Findings from the cross-sectional study (open access publication), which was conducted with 1,015 adult participants in 25 primary care clinics across the Northern Province, showed that out of the patients visiting primary care, 59% could reasonably receive a diagnosis of any mental health disorder, while 42% of all patients could be diagnosed with two mental health disorders. These figures paint the stark picture of prevalence of mental health issues in the post-conflict population of Sri Lanka. 90% of the participants lived in the region during conflict, and 77.5% were displaced more than one.

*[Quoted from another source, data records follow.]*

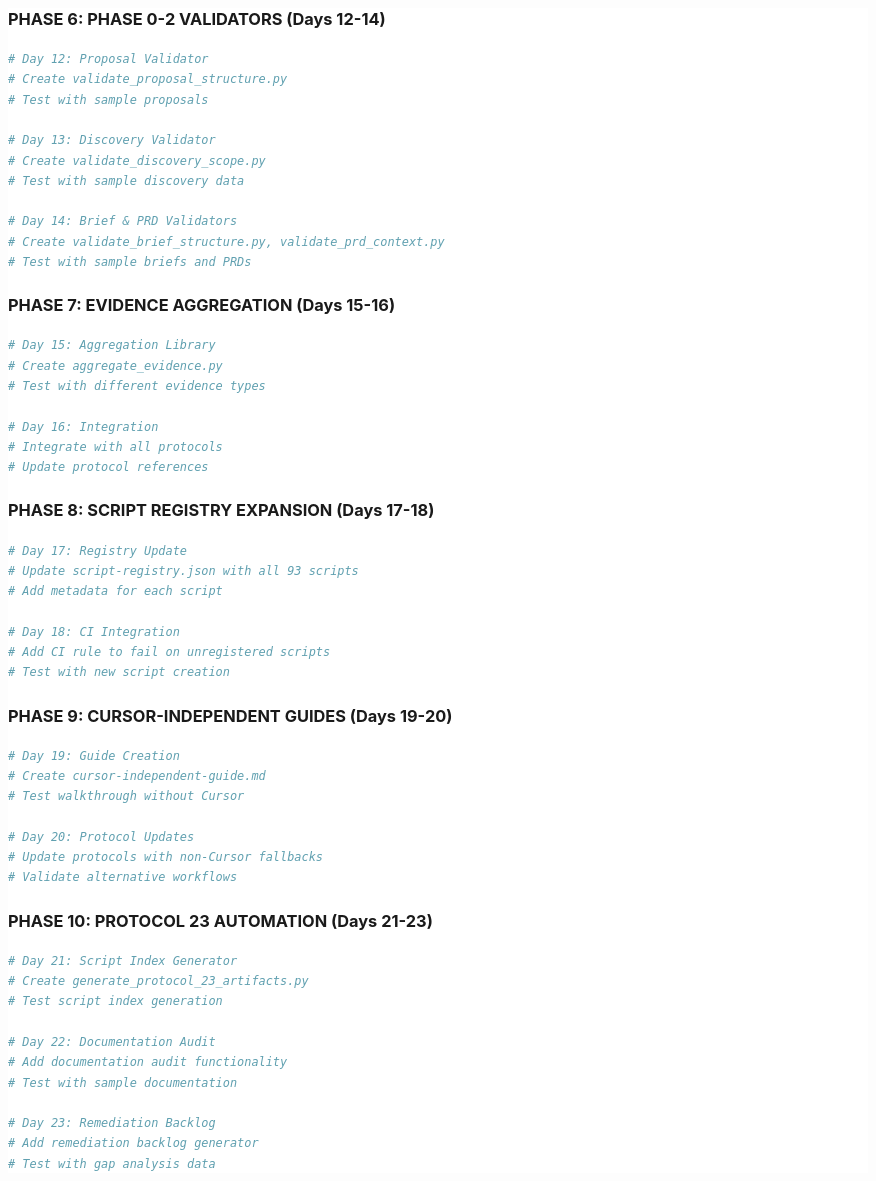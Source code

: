 ### PHASE 6: PHASE 0-2 VALIDATORS (Days 12-14)
```bash
# Day 12: Proposal Validator
# Create validate_proposal_structure.py
# Test with sample proposals

# Day 13: Discovery Validator
# Create validate_discovery_scope.py
# Test with sample discovery data

# Day 14: Brief & PRD Validators
# Create validate_brief_structure.py, validate_prd_context.py
# Test with sample briefs and PRDs
```

### PHASE 7: EVIDENCE AGGREGATION (Days 15-16)
```bash
# Day 15: Aggregation Library
# Create aggregate_evidence.py
# Test with different evidence types

# Day 16: Integration
# Integrate with all protocols
# Update protocol references
```

### PHASE 8: SCRIPT REGISTRY EXPANSION (Days 17-18)
```bash
# Day 17: Registry Update
# Update script-registry.json with all 93 scripts
# Add metadata for each script

# Day 18: CI Integration
# Add CI rule to fail on unregistered scripts
# Test with new script creation
```

### PHASE 9: CURSOR-INDEPENDENT GUIDES (Days 19-20)
```bash
# Day 19: Guide Creation
# Create cursor-independent-guide.md
# Test walkthrough without Cursor

# Day 20: Protocol Updates
# Update protocols with non-Cursor fallbacks
# Validate alternative workflows
```

### PHASE 10: PROTOCOL 23 AUTOMATION (Days 21-23)
```bash
# Day 21: Script Index Generator
# Create generate_protocol_23_artifacts.py
# Test script index generation

# Day 22: Documentation Audit
# Add documentation audit functionality
# Test with sample documentation

# Day 23: Remediation Backlog
# Add remediation backlog generator
# Test with gap analysis data
```
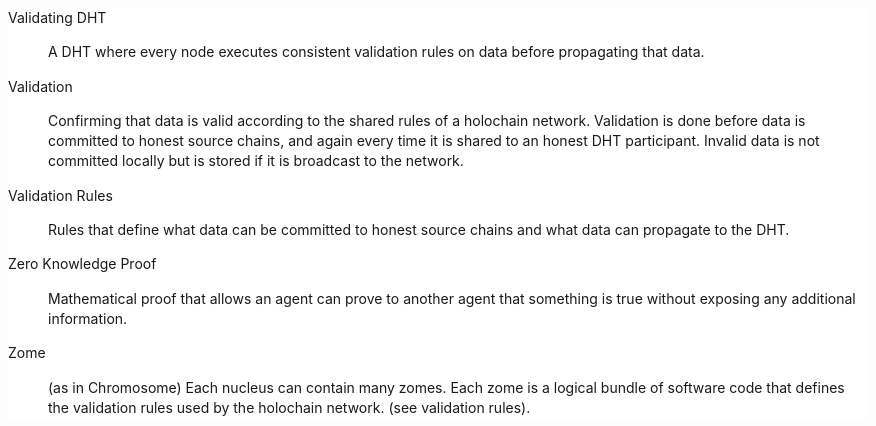    <dt>Validating DHT</dt>
   <dd><p>A DHT where every node executes consistent validation rules on data before propagating that data.</p></dd>
   <dt>Validation</dt>
   <dd><p>Confirming that data is valid according to the shared rules of a holochain network. Validation is done before data is committed to honest source chains, and again every time it is shared to an honest DHT participant. Invalid data is not committed locally but is stored if it is broadcast to the network.</p></dd>
   <dt>Validation Rules</dt>
   <dd><p>Rules that define what data can be committed to honest source chains and what data can propagate to the DHT.</p></dd>
   <dt>Zero Knowledge Proof</dt>
   <dd><p>Mathematical proof that allows an agent can prove to another agent that something is true without exposing any additional information.</p></dd>
   <dt>Zome</dt>
   <dd><p>(as in Chromosome) Each nucleus can contain many zomes. Each zome is a logical bundle of software code that defines the validation rules used by the holochain network. (see validation rules).</dd>
</dl>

Of the mental health issues taken into account in the cross-sectional study, the prevalence of anxiety was 47%. Depression – perhaps the most ubiquitous mental disorder in the world – ranked second most represented with 42%. Somatoform symptoms made for 28% of the mental health issues detected, and psychosis represented 18% of mental disorders. PTSD, which traces its origins to traumatic events in the life of individuals, stands at 14% of mental health issues. This was not a surprising finding in light of the fact that 37.8% lost at least one family member throughout the conflict, while 56.5% of the sample had family injured during the conflict.
The second aim of the study is to use an adapted version of the World Health Organization mental health gap programme (WHO mhGAP) to train primary care practitioners and public health personnel to deliver mental health treatment within the primary care health system in Northern Sri Lanka.
The COMGAP-S research team received training in mhGAP in August 2017 from Dr. Peter Hughes, psychiatrist at the London Springfield University Hospital and trainer in mhGAP with the World Health Organization. The training will be further disseminated during the trial phase of COMGAP-S, when medical doctors, nurses, midwives, health attendants and other health staff at 25 clinics in the Northern Province will receive training in mhGAP and mental health awareness. Community representatives – including teachers, healers, managers and social workers – will also be trained in mental health awareness and referral so that they can provide support and direction to those around them suffering from mental health problems.
This project also includes an economic evaluation component to explore cost-effectiveness of integrating mental health into primary health care. Additionally, programme monitoring and evaluation will be conducted to evaluate success of the training programme implementation and impact on patient outcomes.
This project hopes to:
- provide a comprehensive account of the prevalence of mental disorders at primary care level within post-conflict Northern Sri Lanka,
- narrow the treatment gap, and
- improve patient outcomes by integrating mental health into the primary health care system.
This is a five-year programme, funded by the Office of Global Health, Centers for Disease Control & Prevention (CDC) in the US and led by the Faculty of Medical Science at Anglia Ruskin University, UK.